:: Record excerpts

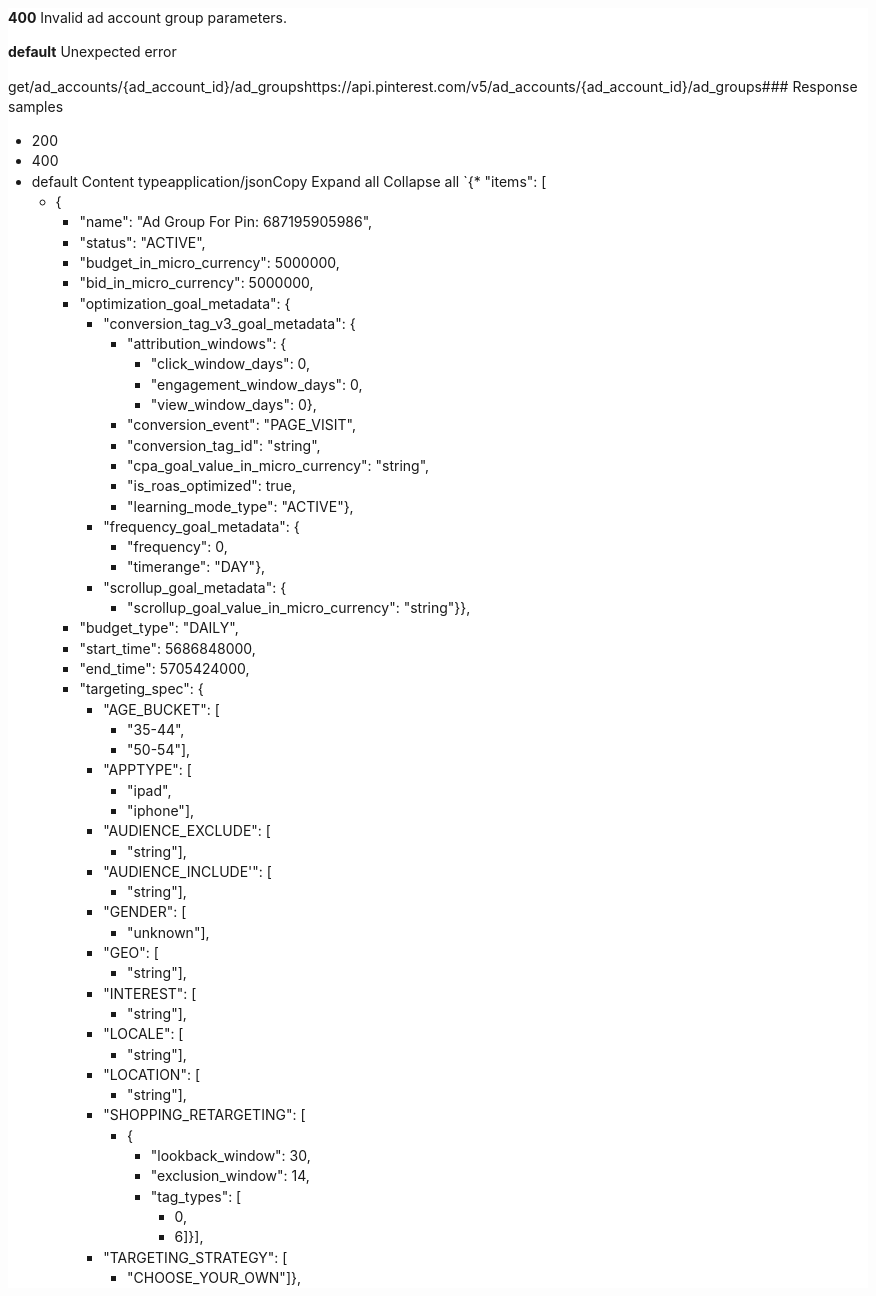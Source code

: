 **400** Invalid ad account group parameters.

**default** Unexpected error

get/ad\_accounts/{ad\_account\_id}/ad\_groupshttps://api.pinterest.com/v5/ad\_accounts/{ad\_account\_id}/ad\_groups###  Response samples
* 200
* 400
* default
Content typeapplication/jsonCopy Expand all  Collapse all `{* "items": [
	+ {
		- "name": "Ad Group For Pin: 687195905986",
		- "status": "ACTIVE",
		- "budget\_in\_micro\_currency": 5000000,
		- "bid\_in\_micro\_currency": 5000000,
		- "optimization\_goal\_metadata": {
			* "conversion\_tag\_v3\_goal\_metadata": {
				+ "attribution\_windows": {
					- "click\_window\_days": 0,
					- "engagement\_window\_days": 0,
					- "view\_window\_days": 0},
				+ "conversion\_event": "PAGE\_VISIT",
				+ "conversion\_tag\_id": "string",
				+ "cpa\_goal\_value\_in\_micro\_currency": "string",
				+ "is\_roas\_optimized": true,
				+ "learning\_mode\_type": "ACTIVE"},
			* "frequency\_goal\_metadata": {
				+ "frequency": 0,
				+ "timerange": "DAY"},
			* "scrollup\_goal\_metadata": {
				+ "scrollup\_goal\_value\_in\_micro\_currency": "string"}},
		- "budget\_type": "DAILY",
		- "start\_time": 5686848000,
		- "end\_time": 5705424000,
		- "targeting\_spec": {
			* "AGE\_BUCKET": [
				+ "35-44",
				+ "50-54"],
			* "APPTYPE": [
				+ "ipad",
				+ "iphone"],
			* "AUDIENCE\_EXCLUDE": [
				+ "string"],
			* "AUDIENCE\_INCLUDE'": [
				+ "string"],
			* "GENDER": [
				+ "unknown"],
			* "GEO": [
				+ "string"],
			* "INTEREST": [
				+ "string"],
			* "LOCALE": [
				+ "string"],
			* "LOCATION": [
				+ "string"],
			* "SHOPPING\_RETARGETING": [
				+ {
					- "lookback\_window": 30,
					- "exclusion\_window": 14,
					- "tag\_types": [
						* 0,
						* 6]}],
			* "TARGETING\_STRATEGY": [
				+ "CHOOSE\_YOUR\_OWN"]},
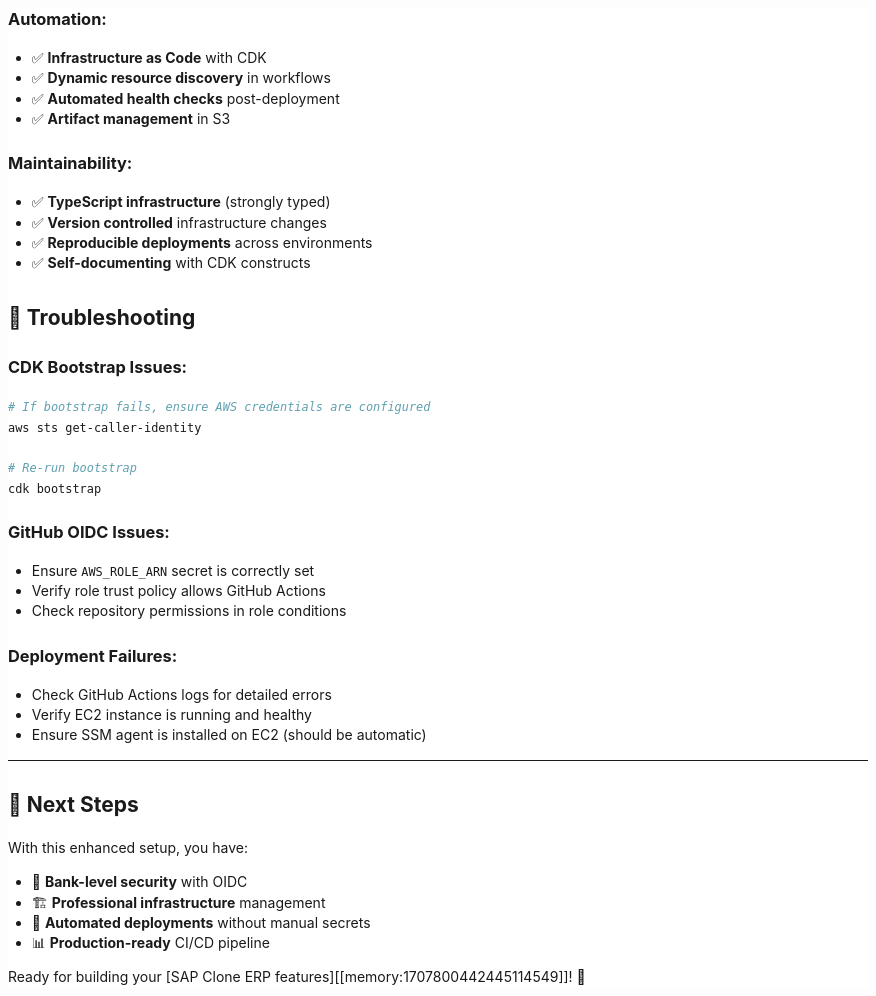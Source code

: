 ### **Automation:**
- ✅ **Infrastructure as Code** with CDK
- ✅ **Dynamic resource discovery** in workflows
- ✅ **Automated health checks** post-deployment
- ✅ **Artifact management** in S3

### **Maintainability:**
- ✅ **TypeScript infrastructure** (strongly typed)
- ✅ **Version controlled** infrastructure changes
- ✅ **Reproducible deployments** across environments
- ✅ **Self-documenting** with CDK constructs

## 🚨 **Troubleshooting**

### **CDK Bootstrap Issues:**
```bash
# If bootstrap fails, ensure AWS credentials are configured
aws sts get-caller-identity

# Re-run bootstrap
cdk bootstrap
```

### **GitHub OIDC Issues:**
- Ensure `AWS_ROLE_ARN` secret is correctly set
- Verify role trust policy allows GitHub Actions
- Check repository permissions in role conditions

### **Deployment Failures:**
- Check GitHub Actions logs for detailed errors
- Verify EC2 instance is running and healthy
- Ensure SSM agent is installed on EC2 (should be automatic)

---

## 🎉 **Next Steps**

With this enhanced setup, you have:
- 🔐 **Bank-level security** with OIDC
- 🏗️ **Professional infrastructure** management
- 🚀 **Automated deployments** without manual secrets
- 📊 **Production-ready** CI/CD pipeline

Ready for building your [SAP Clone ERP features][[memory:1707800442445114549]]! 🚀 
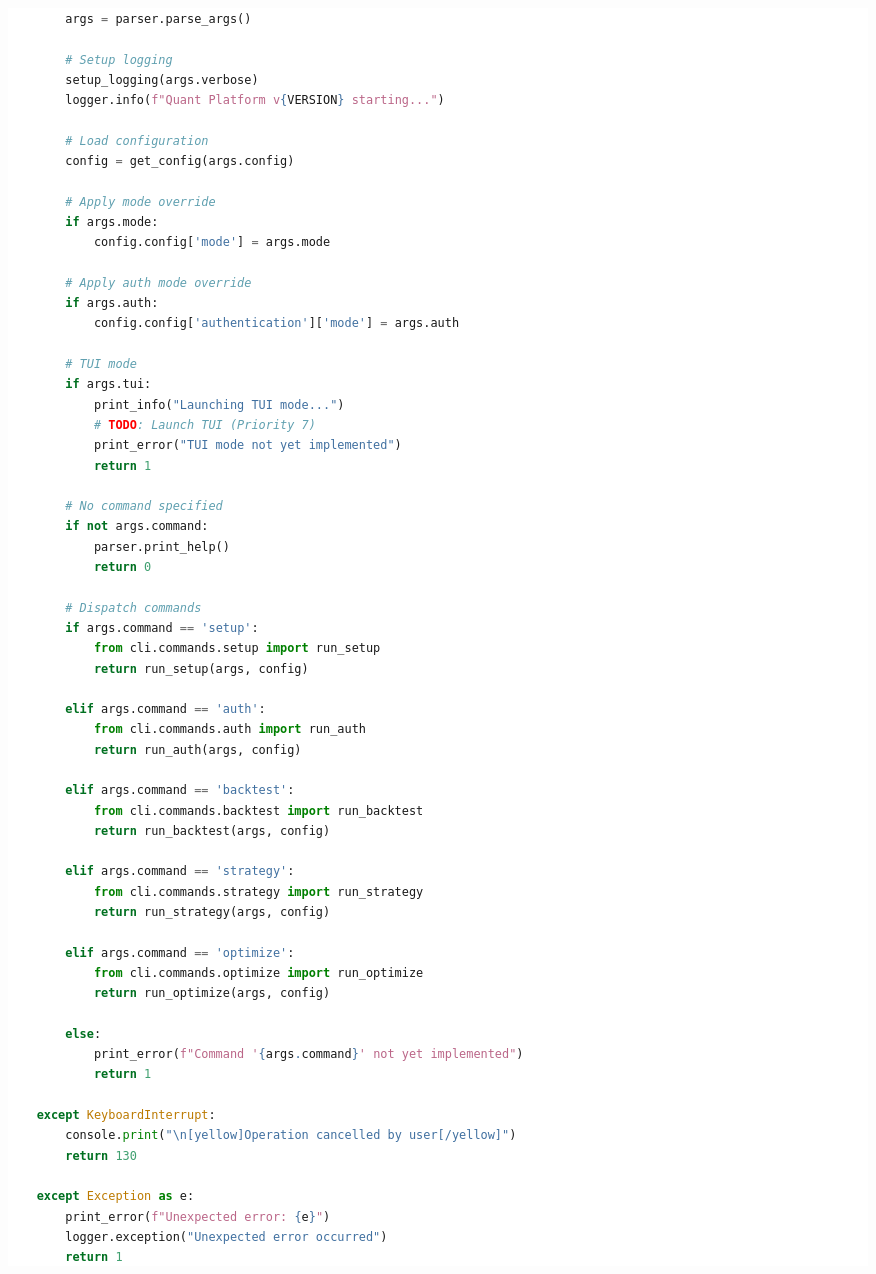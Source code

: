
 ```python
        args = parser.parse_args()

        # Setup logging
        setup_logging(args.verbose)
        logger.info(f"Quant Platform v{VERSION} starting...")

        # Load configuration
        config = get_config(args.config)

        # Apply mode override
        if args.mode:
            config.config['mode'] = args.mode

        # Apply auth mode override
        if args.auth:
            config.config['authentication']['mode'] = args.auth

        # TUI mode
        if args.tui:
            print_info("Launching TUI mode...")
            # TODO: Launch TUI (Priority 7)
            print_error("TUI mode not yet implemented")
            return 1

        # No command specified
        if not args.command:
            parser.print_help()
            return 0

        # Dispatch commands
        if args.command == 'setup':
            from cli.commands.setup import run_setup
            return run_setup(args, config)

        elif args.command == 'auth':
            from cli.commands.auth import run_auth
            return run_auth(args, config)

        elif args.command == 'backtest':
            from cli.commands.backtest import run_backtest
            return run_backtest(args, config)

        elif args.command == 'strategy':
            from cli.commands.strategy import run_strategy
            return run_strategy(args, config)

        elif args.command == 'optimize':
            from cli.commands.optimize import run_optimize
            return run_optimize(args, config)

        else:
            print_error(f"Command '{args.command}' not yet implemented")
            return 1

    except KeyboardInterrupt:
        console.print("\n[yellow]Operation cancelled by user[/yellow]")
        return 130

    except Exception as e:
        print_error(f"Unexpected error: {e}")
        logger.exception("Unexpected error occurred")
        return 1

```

::::

### [Task brief]
Check each line of these records for the string "OIDC" and state only how many lines have it.

### [Response area]
2